The concept of private placement of securities is governed under section 42 of the Companies Act, 2013 read with rule 14 of Companies (Prospectus and Allotment of Securities) Rules, 2014, wherein securities are offered to select group of persons through a private placement offer letter instead of going for public issue. It is a method for companies to raise additional capital and meet its working capital requirements.

CONDITIONAL REQUIREMENTS FOR PRIVATE PLACEMENT OF SECURITIES:

1. Opening of Separate Bank Account:-The Company must, before any offer is made, open a separate current account in a Scheduled Bank for the purpose of Private Placement.
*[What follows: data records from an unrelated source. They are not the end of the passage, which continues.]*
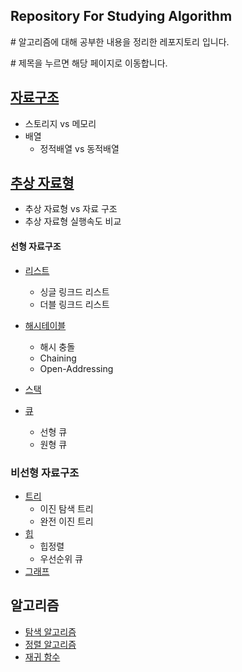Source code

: ## Repository For Studying Algorithm

\# 알고리즘에 대해 공부한 내용을 정리한 레포지토리 입니다.

\# 제목을 누르면 해당 페이지로 이동합니다.

## [자료구조](https://github.com/JIKMAN/Algorithm/tree/master/Data_Structure)

* 스토리지 vs 메모리
* 배열
    * 정적배열 vs 동적배열

## [추상 자료형](https://github.com/JIKMAN/Algorithm/tree/master/Data_Structure)

* 추상 자료형 vs 자료 구조
* 추상 자료형 실행속도 비교

#### 선형 자료구조

* [리스트](https://github.com/JIKMAN/Algorithm/tree/master/list)
    * 싱글 링크드 리스트
    * 더블 링크드 리스트
* [해시테이블](https://github.com/JIKMAN/Algorithm/tree/master/Hash-Table)
    * 해시 충돌
    * Chaining
    * Open-Addressing
* [스택](https://github.com/JIKMAN/Algorithm/blob/master/Data_Structure/README.md)


* [큐](https://github.com/JIKMAN/Algorithm/blob/master/Data_Structure/README.md)
    * 선형 큐
    * 원형 큐



### 비선형 자료구조

* [트리](https://github.com/JIKMAN/Algorithm/tree/master/tree-heap-graph)
  * 이진 탐색 트리
  * 완전 이진 트리
* [힙](https://github.com/JIKMAN/Algorithm/tree/master/tree-heap-graph)
  * 힙정렬
  * 우선순위 큐
* [그래프](https://github.com/JIKMAN/Algorithm/tree/master/tree-heap-graph)

## 알고리즘
* [탐색 알고리즘](https://github.com/JIKMAN/Algorithm/tree/master/sort)
* [정렬 알고리즘](https://github.com/JIKMAN/Algorithm/tree/master/sort)
* [재귀 함수](https://github.com/JIKMAN/Algorithm/blob/master/recursive.md)
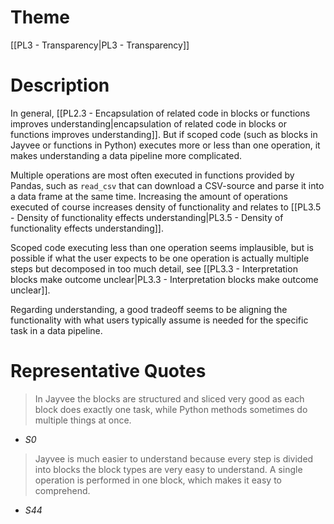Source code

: # Theme

[[PL3 - Transparency|PL3 - Transparency]]
# Description

In general, [[PL2.3 - Encapsulation of related code in blocks or functions improves understanding|encapsulation of related code in blocks or functions improves understanding]]. But if scoped code (such as blocks in Jayvee or functions in Python) executes more or less than one operation, it makes understanding a data pipeline more complicated.

Multiple operations are most often executed in functions provided by Pandas, such as `read_csv` that can download a CSV-source and parse it into a data frame at the same time. Increasing the amount of operations executed of course increases density of functionality and relates to [[PL3.5 - Density of functionality effects understanding|PL3.5 - Density of functionality effects understanding]].

Scoped code executing less than one operation seems implausible, but is possible if what the user expects to be one operation is actually multiple steps but decomposed in too much detail, see [[PL3.3 - Interpretation blocks make outcome unclear|PL3.3 - Interpretation blocks make outcome unclear]].

Regarding understanding, a good tradeoff seems to be aligning the functionality with what users typically assume is needed for the specific task in a data pipeline.
# Representative Quotes

> In Jayvee the blocks are structured and sliced very good as each block does exactly one task, while Python methods sometimes do multiple things at once.
- *S0*

> Jayvee is much easier to understand because every step is divided into blocks the block types are very easy to understand. A single operation is performed in one block, which makes it easy to comprehend.
- *S44*
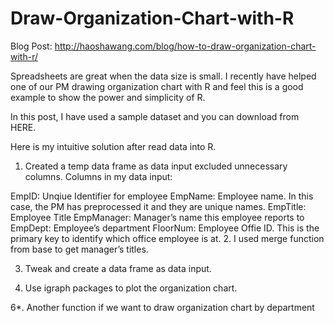 # Draw-Organization-Chart-with-R
Blog Post: http://haoshawang.com/blog/how-to-draw-organization-chart-with-r/


Spreadsheets are great when the data size is small.  I recently have helped one of our PM drawing organization chart with R and feel this is a good example to show the power and simplicity of R.

In this post, I have used a sample dataset and you can download from HERE.

Here is my intuitive solution after read data into R.

1.  Created a temp data frame as data input excluded unnecessary columns. Columns in my data input:

 EmpID: Unqiue Identifier for employee
 EmpName: Employee name. In this case, the PM has preprocessed it and they are unique names.
EmpTitle: Employee Title
EmpManager: Manager’s name this employee reports to
EmpDept: Employee’s department
FloorNum: Employee Offie ID. This is the primary key to identify which office employee is at.
2.  I used merge function from base to get manager’s titles.

3. Tweak and create a data frame as data input.

4. Use igraph packages to plot the organization chart.

6*. Another function if we want to draw organization chart by department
The funds from the Investors must be deposited in this bank account and kept in the same until allotment is made against such amount.

A Company cannot make any new offer of securities until the previous offer is completed or withdrawn by the Company.

2. No Public Advertisements:- The Company is not required to advertise the offer in any manner which may lead to knowledge of the offer to the general public at large.

3. Validity of the Resolution passed:- The special resolution passed by the members approving the offer for issue of securities will remain valid only for a period of 12 months from the date of passing the resolution.

4. Obtaining Valuation Report:-The Company is required to obtain valuation report from a registered valuer for the purpose of private placement.

5. Price of offer:- The price at which offer is made should not be less than the price as arrived as per the Valuation Report of a Registered Valuer.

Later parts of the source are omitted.